Tell me about your individual roles as members of NPR’s visuals team and your collaboration.
Claire: I’m a producer-editor hybrid person. My background is in writing, video and radio production, but I’ve picked up some design/code, thanks to Wes and our colleagues. These days I do a mix of storyboarding, art directing and editing collaboratively with reporters — to bring stories to life on the web. (Wes and I started pairing a few years ago, when he was designing for NPR’s product team. We did a few side projects together until he joined editorial a little over a year ago, when the Visuals team was formed.)
Wes: I’m an interaction designer on the Visuals team, which means I’m involved in a story from its conceptual stage up through publication. In the early stages of a project, I work closely with reporters and editors to think about the shape of their story and how to best tell their story online. In the latter stages of a project, I spend the bulk of my time on story design and production. Our process is highly collaborative and iterative, so the lines between ideation and production are blurred, but generally speaking my time is evenly split between conceptual work and tactical work.
NPR’s intriguing presentation for the “Planet Money” project also emphasized a cross-disciplinary approach. The project drew a team with varied backgrounds and combined best practices. Can you share what the the process like from brainstorming to concept to shipping? How beneficial was it to have everyone at the table from the beginning and incorporate design-thinking to the entire production workflow?
Our team is weird in that we are sometimes reporters, and we are sometimes support for reporters. The T-shirt project was an example of the latter. The Planet Money team has been reporting for radio for years, so they’ve got a lot figured out — and they know their audience well. It was after they’d raised money on Kickstarter that we joined the project — when they wanted help figuring out what to build.
The design/scrum process is what kept the project on track. But what made it distinctive was the harmony of (and trust between) two voices: A strong editorial voice (that of Alex Blumberg), and the story-serving UX design led by the Visuals team.
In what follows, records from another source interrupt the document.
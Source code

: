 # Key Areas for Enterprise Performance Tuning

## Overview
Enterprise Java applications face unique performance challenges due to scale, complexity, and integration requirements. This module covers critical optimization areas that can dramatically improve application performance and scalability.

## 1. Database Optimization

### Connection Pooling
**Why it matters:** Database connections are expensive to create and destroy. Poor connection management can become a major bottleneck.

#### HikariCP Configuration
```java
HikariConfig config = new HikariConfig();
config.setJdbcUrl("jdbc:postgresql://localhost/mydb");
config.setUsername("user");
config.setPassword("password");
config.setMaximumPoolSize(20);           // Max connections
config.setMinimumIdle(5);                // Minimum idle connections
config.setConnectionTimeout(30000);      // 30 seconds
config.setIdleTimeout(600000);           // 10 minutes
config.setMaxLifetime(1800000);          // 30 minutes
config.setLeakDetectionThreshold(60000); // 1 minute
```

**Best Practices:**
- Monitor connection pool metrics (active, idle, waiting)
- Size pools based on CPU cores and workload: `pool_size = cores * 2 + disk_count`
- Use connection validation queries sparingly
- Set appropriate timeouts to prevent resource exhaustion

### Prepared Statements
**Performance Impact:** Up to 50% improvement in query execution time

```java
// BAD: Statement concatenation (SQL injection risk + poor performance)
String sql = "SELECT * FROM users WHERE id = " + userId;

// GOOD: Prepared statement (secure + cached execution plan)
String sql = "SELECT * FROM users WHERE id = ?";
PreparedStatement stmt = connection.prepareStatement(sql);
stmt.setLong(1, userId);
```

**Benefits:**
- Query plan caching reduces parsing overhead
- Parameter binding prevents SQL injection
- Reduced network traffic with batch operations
Having folks with different specialties working collaboratively in the same room for several weeks meant that, by the end, we’d developed a shared vocabulary. Brian Boyer (who now heads our department) learned the terms “photo sequencing” and “actuality” — and Alex started speaking in terms of UI. But in terms of vocabulary, the most important words we shared had to do with the story and the audience.
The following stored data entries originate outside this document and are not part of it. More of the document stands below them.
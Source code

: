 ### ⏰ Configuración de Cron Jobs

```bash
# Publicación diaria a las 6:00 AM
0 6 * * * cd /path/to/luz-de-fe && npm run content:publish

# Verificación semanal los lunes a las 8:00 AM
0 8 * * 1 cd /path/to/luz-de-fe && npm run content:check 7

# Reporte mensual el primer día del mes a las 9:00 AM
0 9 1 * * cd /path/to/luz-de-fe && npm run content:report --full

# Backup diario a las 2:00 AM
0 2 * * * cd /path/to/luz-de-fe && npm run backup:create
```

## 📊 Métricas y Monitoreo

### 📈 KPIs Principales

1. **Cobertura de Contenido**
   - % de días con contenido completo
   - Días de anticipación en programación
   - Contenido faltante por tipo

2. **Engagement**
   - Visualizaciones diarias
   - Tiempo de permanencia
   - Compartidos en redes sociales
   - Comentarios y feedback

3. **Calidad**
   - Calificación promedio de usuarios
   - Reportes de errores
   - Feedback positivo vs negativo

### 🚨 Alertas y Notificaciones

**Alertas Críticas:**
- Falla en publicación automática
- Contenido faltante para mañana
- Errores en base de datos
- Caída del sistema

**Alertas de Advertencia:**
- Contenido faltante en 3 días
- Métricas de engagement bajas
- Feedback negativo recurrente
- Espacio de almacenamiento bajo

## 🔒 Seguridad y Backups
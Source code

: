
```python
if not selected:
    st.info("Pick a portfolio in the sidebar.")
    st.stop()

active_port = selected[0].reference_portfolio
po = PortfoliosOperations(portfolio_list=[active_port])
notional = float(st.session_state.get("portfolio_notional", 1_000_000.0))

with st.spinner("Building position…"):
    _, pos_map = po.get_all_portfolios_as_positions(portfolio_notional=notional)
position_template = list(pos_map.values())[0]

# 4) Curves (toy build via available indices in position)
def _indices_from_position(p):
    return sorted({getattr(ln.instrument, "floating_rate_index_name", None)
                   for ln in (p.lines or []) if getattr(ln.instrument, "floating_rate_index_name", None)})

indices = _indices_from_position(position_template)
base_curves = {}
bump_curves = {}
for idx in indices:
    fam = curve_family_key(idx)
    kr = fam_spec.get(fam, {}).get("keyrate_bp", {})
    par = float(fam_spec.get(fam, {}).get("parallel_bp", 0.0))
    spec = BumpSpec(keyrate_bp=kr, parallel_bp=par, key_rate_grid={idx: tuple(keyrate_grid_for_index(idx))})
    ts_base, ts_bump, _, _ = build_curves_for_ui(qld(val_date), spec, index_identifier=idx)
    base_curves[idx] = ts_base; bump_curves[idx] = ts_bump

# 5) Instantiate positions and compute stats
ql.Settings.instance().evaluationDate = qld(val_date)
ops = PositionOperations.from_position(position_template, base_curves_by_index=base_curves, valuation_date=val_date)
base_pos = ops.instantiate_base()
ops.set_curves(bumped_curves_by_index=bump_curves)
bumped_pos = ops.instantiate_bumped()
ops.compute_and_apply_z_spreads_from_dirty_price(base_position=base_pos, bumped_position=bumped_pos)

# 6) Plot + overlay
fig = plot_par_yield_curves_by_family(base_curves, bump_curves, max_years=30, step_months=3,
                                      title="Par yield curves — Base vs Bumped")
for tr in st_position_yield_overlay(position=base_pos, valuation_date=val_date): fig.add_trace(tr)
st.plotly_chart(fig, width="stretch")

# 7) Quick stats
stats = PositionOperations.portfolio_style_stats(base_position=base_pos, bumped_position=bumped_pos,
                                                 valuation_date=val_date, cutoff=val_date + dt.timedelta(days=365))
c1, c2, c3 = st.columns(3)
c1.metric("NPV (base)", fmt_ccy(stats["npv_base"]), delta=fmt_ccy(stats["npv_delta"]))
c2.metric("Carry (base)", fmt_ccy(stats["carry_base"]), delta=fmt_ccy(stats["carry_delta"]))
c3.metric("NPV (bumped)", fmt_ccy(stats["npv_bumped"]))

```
What other lessons can be learned from this approach?
The internet enables us to work remotely — but for intensely collaborative projects, physical proximity is paramount. Collaboration is also key, but the more clearly-defined the roles are, the better. Designers likely know the importance of task management systems and project managers, but newsroom reporters/editors might be unfamiliar. Part of the job is explaining how a design process works — and how it helps. Likewise, veteran story editors might not understand responsive grids, but odds are they can edit (or give feedback on) videos, graphics, as well as the look and feel of a website — and should be invited (and trusted) to do so.
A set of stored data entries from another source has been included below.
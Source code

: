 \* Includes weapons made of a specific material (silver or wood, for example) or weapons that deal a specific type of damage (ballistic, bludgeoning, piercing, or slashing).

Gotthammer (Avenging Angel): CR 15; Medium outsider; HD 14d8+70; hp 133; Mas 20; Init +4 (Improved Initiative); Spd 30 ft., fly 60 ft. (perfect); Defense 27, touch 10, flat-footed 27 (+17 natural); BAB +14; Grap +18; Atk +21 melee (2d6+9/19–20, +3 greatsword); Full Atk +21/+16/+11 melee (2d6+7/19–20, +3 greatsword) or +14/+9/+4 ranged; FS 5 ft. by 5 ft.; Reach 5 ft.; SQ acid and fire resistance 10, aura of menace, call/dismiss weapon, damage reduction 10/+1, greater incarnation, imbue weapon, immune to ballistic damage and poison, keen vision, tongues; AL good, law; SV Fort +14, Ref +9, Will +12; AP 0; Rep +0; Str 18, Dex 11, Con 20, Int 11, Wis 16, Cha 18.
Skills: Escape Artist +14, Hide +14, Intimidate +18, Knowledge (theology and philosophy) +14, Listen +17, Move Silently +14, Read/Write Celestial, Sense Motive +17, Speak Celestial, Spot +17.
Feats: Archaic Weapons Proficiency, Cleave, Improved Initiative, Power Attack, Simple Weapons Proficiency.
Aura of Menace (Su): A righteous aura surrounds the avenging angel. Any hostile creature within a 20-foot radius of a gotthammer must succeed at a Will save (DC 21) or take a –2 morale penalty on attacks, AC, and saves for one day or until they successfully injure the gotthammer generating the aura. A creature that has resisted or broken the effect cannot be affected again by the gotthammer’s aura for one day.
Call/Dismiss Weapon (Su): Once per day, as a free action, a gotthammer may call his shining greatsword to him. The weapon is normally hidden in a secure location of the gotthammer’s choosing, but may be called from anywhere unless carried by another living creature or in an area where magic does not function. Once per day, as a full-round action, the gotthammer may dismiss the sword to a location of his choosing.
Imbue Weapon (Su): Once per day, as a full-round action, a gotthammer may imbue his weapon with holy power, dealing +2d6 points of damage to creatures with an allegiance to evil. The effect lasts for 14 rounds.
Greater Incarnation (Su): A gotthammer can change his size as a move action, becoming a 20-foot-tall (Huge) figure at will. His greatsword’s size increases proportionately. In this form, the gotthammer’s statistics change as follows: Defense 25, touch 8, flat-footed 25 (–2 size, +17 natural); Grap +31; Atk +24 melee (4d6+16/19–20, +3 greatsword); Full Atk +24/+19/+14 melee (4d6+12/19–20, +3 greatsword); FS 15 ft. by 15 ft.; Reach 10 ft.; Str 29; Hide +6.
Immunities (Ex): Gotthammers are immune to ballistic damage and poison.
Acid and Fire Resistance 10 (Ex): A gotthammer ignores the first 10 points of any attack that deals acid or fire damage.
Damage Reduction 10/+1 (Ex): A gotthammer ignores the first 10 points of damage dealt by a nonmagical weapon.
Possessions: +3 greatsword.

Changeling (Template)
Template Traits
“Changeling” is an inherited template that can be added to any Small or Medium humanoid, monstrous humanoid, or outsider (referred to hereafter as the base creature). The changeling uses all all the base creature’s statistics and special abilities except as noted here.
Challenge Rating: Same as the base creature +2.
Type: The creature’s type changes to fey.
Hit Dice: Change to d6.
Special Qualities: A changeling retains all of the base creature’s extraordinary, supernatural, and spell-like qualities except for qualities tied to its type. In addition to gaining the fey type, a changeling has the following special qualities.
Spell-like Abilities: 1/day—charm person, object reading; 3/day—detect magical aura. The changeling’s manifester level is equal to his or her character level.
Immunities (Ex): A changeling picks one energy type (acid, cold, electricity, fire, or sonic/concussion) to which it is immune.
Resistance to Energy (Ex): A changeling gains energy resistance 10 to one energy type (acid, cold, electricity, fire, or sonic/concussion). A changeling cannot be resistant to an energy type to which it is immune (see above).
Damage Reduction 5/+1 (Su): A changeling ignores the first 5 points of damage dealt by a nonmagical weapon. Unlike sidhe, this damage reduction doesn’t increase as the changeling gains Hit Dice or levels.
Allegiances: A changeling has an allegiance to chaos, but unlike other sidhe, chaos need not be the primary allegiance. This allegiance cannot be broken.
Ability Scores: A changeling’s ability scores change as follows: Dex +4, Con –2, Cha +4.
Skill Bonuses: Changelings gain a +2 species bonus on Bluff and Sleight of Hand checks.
NPR has really helped set the stage in recent years, producing great visual projects beyond radio. What do you think has motivated your team to set high standards for creativity across the industry?
Part of the mission of public media, especially on the web, is to create tools and standards for the public media ecosystem. Our team is young but the sensibility of NPR is deeply rooted and trusted, which really informs our work.
Where do you look for inspiration?
We tend to look beyond the world of journalism and draw inspiration from small design/interactive shops and documentary-makers.
Tell me about each of your favorite projects from this past year?
We’re pretty excited about a new web series we’ve launched called “Look At This,” which is still figuring itself out.
We started by re-imagining a photo blog Claire used to run, and borrowed some of the baseline design concepts from a photo project we launched in February about the U.S.-Mexico border. We’ve published 5 stories since launching in mid-September, which have been mostly text and photo in a card-style format, but this year we’re hoping to push more on audio and animation.
Can you share a little background on your respective careers?
Claire: I studied history and French and got my start in journalism with NPR’s then-called “multimedia” department. I started NPR’s photoblog and reported/edited that for a while, with some corollary radio reporting. I then started collaborating with Wes and getting more into interactive docs and web-native stories — and have been producing that kind of stuff for a few years. I don’t write a ton of code, but am somewhat conversant, which has really opened my eyes to what’s possible.
Wes: I studied journalism and visual communication in school and have remained at the intersection of these disciplines for most of my career. Before working at NPR, I held lead design positions at USA Today, Congressional Quarterly and Chemical & Engineering News magazine. In all of these positions, I’ve had the good fortune of sharping my skills as an interaction designer and front end developer, while working alongside some of the best reporters and editors in journalism.